Apart from the pictures, please restate every entry below exactly.

::: Provided data

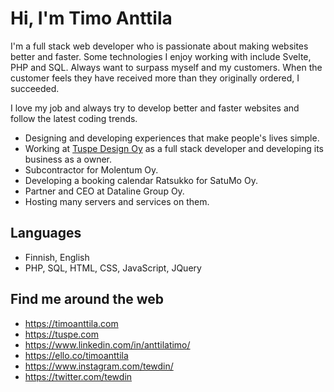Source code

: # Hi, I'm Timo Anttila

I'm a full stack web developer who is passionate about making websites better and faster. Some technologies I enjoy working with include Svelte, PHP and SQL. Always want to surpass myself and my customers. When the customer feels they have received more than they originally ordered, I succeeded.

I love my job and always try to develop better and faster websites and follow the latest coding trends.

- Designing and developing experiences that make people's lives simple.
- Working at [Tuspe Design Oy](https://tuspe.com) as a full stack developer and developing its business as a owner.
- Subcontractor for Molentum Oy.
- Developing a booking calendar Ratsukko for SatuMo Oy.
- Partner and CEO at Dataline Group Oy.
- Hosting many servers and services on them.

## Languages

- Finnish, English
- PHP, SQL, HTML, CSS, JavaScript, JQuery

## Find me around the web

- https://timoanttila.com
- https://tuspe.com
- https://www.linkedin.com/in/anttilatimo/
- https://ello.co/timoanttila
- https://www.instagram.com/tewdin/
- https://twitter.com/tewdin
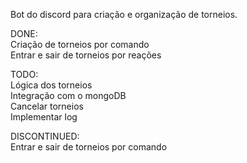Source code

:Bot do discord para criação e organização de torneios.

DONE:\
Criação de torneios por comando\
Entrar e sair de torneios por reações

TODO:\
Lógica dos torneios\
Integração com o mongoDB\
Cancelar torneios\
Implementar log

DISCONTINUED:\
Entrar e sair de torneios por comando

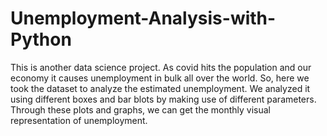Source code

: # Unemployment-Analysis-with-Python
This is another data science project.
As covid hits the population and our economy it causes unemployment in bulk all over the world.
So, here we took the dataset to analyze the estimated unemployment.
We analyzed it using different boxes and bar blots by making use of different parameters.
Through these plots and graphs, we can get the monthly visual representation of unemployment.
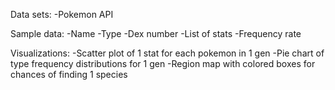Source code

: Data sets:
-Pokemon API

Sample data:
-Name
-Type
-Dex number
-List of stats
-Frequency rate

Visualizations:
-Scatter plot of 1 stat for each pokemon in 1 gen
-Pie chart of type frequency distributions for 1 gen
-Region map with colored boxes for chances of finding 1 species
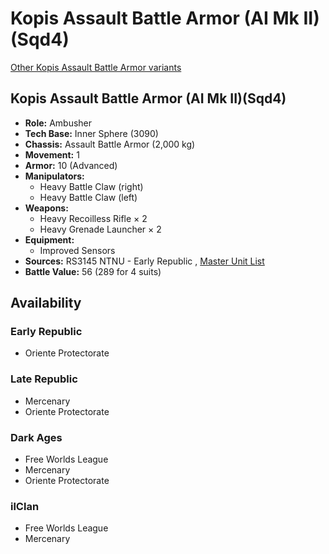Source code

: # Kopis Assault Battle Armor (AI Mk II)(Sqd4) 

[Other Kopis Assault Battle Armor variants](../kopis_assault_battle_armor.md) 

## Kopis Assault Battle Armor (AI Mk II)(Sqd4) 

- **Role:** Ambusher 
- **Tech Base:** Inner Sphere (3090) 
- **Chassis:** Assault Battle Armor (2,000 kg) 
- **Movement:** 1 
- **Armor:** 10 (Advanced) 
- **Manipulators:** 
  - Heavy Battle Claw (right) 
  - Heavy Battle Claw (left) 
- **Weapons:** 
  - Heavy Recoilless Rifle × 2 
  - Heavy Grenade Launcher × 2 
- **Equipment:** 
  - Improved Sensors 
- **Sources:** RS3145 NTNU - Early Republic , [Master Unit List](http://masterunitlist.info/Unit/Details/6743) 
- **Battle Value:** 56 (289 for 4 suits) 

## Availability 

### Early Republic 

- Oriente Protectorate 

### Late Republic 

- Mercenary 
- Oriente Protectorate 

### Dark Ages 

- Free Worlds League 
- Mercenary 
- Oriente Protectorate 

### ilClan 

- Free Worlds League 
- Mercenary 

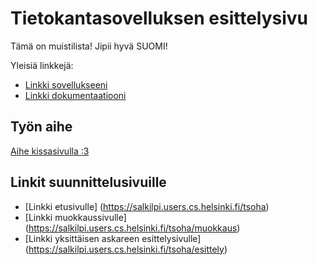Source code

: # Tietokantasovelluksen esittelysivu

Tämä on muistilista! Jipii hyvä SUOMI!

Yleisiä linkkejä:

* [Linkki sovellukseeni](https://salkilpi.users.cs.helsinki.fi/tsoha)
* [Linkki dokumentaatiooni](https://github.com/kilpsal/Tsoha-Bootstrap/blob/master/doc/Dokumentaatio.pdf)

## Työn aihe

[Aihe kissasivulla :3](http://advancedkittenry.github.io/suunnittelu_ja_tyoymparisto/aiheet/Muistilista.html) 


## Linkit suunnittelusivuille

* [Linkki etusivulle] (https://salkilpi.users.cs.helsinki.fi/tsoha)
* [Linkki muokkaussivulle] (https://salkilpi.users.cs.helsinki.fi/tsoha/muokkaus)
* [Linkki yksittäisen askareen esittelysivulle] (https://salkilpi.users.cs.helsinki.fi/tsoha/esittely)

::::::

### Output of the task
Source code

: # Hi, I'm Timo Anttila

I'm a full stack web developer who is passionate about making websites better and faster. Some technologies I enjoy working with include Svelte, PHP and SQL. Always want to surpass myself and my customers. When the customer feels they have received more than they originally ordered, I succeeded.

I love my job and always try to develop better and faster websites and follow the latest coding trends.

- Designing and developing experiences that make people's lives simple.
- Working at [Tuspe Design Oy](https://tuspe.com) as a full stack developer and developing its business as a owner.
- Subcontractor for Molentum Oy.
- Developing a booking calendar Ratsukko for SatuMo Oy.
- Partner and CEO at Dataline Group Oy.
- Hosting many servers and services on them.

## Languages

- Finnish, English
- PHP, SQL, HTML, CSS, JavaScript, JQuery

## Find me around the web

- https://timoanttila.com
- https://tuspe.com
- https://www.linkedin.com/in/anttilatimo/
- https://ello.co/timoanttila
- https://www.instagram.com/tewdin/
- https://twitter.com/tewdin
Source code

:Bot do discord para criação e organização de torneios.

DONE:\
Criação de torneios por comando\
Entrar e sair de torneios por reações

TODO:\
Lógica dos torneios\
Integração com o mongoDB\
Cancelar torneios\
Implementar log

DISCONTINUED:\
Entrar e sair de torneios por comando

Source code

: # Unemployment-Analysis-with-Python
This is another data science project.
As covid hits the population and our economy it causes unemployment in bulk all over the world.
So, here we took the dataset to analyze the estimated unemployment.
We analyzed it using different boxes and bar blots by making use of different parameters.
Through these plots and graphs, we can get the monthly visual representation of unemployment.
Source code

: Data sets:
-Pokemon API

Sample data:
-Name
-Type
-Dex number
-List of stats
-Frequency rate

Visualizations:
-Scatter plot of 1 stat for each pokemon in 1 gen
-Pie chart of type frequency distributions for 1 gen
-Region map with colored boxes for chances of finding 1 species
Source code

: # Kopis Assault Battle Armor (AI Mk II)(Sqd4) 

[Other Kopis Assault Battle Armor variants](../kopis_assault_battle_armor.md) 

## Kopis Assault Battle Armor (AI Mk II)(Sqd4) 

- **Role:** Ambusher 
- **Tech Base:** Inner Sphere (3090) 
- **Chassis:** Assault Battle Armor (2,000 kg) 
- **Movement:** 1 
- **Armor:** 10 (Advanced) 
- **Manipulators:** 
  - Heavy Battle Claw (right) 
  - Heavy Battle Claw (left) 
- **Weapons:** 
  - Heavy Recoilless Rifle × 2 
  - Heavy Grenade Launcher × 2 
- **Equipment:** 
  - Improved Sensors 
- **Sources:** RS3145 NTNU - Early Republic , [Master Unit List](http://masterunitlist.info/Unit/Details/6743) 
- **Battle Value:** 56 (289 for 4 suits) 

## Availability 

### Early Republic 

- Oriente Protectorate 

### Late Republic 

- Mercenary 
- Oriente Protectorate 

### Dark Ages 

- Free Worlds League 
- Mercenary 
- Oriente Protectorate 

### ilClan 

- Free Worlds League 
- Mercenary 

Source code

: # Tietokantasovelluksen esittelysivu

Tämä on muistilista! Jipii hyvä SUOMI!

Yleisiä linkkejä:

* [Linkki sovellukseeni](https://salkilpi.users.cs.helsinki.fi/tsoha)
* [Linkki dokumentaatiooni](https://github.com/kilpsal/Tsoha-Bootstrap/blob/master/doc/Dokumentaatio.pdf)

## Työn aihe

[Aihe kissasivulla :3](http://advancedkittenry.github.io/suunnittelu_ja_tyoymparisto/aiheet/Muistilista.html) 


## Linkit suunnittelusivuille

* [Linkki etusivulle] (https://salkilpi.users.cs.helsinki.fi/tsoha)
* [Linkki muokkaussivulle] (https://salkilpi.users.cs.helsinki.fi/tsoha/muokkaus)
* [Linkki yksittäisen askareen esittelysivulle] (https://salkilpi.users.cs.helsinki.fi/tsoha/esittely)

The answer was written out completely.